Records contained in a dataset
---
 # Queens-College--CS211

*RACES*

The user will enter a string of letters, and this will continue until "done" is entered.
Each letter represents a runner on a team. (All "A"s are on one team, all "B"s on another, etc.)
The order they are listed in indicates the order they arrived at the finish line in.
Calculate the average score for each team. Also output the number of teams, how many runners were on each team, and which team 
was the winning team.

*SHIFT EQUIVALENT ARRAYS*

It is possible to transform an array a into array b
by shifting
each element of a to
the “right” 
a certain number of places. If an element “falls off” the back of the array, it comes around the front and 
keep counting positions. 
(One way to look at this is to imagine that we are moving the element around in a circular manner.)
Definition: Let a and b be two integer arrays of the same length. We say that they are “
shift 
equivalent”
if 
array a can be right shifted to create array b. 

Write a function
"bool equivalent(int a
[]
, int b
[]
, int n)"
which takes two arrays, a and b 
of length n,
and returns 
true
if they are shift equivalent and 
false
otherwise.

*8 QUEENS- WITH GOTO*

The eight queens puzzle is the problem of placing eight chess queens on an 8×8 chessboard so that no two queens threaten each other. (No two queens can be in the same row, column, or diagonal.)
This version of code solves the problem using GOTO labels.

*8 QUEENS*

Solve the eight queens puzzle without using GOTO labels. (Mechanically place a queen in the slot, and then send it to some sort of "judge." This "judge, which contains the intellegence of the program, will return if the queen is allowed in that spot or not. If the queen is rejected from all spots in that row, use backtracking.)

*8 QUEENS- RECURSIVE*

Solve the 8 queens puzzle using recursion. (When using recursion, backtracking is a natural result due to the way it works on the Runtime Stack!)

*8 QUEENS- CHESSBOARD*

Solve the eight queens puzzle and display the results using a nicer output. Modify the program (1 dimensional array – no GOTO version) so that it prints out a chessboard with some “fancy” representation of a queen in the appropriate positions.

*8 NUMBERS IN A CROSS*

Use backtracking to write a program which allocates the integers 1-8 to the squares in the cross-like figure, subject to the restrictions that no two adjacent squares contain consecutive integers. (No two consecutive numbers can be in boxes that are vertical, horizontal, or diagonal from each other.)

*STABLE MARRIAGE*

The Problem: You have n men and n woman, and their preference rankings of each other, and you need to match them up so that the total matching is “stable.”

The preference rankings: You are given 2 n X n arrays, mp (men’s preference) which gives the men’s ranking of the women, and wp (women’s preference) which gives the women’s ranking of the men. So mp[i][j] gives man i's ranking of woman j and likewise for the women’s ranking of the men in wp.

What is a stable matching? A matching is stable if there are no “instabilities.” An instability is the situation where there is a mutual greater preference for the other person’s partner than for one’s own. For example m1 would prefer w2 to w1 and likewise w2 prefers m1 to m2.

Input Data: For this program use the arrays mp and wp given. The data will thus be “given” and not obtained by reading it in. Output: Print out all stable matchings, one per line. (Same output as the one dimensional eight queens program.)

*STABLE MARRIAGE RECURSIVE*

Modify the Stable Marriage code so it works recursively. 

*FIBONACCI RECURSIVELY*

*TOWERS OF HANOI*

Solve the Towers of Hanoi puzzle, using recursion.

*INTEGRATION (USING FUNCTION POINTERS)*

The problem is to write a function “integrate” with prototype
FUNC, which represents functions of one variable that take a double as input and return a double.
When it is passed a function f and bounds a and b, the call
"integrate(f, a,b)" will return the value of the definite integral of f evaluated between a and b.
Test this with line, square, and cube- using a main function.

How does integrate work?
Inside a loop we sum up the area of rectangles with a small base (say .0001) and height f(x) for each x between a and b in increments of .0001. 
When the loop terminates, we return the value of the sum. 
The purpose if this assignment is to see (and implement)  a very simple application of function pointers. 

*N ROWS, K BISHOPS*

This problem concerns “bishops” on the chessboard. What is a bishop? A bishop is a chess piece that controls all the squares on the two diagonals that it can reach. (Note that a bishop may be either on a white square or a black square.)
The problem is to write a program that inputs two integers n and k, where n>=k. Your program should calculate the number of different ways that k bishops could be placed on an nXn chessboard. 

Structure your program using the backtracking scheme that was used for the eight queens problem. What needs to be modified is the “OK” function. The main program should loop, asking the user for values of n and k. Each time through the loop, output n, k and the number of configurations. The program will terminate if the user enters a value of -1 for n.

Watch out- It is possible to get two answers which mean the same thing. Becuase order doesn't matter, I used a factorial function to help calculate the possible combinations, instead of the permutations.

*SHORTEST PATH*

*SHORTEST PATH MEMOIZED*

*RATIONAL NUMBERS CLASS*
---
• Exercise details
The expected result is an exact transcription of the lines from the one containing "Watch out- It" through the end of the records above; please include both ends.

• Completed exercise
Watch out- It is possible to get two answers which mean the same thing. Becuase order doesn't matter, I used a factorial function to help calculate the possible combinations, instead of the permutations.

*SHORTEST PATH*

*SHORTEST PATH MEMOIZED*

*RATIONAL NUMBERS CLASS*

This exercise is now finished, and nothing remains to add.